[PROVIDED ENTRIES — start]

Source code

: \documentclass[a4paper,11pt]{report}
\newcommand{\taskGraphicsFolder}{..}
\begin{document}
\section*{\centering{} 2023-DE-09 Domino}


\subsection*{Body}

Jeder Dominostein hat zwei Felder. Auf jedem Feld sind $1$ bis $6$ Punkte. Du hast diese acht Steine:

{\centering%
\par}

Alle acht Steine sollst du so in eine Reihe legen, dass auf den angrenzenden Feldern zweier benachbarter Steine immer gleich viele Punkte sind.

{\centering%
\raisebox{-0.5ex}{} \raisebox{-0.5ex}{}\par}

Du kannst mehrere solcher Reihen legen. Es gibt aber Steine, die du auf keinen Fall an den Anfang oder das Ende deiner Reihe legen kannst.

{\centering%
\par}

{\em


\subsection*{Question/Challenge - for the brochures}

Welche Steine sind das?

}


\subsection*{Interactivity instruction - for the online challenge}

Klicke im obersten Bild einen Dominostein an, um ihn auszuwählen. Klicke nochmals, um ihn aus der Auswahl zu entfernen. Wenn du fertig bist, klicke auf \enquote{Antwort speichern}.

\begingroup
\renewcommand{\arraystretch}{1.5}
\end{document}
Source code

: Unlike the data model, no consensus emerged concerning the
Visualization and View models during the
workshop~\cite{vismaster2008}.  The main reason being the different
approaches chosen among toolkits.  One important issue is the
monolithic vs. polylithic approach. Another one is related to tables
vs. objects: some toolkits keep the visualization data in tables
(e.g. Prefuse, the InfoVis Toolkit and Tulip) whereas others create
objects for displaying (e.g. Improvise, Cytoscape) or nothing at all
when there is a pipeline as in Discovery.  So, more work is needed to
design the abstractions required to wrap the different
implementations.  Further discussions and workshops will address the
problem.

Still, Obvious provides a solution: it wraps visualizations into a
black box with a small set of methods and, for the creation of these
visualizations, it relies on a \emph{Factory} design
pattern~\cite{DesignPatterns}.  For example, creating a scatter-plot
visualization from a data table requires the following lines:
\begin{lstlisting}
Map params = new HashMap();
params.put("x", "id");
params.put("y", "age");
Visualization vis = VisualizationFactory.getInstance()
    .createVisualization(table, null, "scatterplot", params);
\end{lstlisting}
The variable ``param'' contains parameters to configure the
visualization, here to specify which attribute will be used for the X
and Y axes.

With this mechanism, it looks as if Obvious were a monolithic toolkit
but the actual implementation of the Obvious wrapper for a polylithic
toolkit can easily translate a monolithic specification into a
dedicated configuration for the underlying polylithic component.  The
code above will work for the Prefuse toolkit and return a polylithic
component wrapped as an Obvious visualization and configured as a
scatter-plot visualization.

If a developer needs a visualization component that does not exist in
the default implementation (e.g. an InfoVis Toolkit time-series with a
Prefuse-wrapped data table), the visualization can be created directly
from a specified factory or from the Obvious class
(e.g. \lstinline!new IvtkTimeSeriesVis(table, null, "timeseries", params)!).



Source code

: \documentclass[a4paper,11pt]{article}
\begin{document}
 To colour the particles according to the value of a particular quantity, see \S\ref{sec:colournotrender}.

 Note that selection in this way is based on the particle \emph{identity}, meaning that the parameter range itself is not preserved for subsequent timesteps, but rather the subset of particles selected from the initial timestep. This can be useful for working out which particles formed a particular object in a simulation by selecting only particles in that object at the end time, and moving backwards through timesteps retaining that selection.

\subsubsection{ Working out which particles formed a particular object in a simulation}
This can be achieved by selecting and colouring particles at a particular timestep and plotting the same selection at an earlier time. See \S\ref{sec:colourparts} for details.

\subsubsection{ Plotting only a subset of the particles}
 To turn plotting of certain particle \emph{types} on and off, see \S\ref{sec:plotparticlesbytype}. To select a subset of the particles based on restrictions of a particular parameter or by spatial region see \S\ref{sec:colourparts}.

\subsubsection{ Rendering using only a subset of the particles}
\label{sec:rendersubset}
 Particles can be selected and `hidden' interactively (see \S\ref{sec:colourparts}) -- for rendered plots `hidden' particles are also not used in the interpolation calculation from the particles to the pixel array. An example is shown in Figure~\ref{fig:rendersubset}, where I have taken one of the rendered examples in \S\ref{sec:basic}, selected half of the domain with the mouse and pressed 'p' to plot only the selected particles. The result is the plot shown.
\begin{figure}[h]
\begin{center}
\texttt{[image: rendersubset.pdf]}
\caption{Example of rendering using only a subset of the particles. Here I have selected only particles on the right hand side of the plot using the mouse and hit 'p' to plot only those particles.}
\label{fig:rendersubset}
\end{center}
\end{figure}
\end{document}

[PROVIDED ENTRIES — finish]

§ TASK
Using the data above, return every line that contains the string "legen".

§ OUTPUT FOR THIS EXERCISE
Alle acht Steine sollst du so in eine Reihe legen, dass auf den angrenzenden Feldern zweier benachbarter Steine immer gleich viele Punkte sind.
Du kannst mehrere solcher Reihen legen. Es gibt aber Steine, die du auf keinen Fall an den Anfang oder das Ende deiner Reihe legen kannst.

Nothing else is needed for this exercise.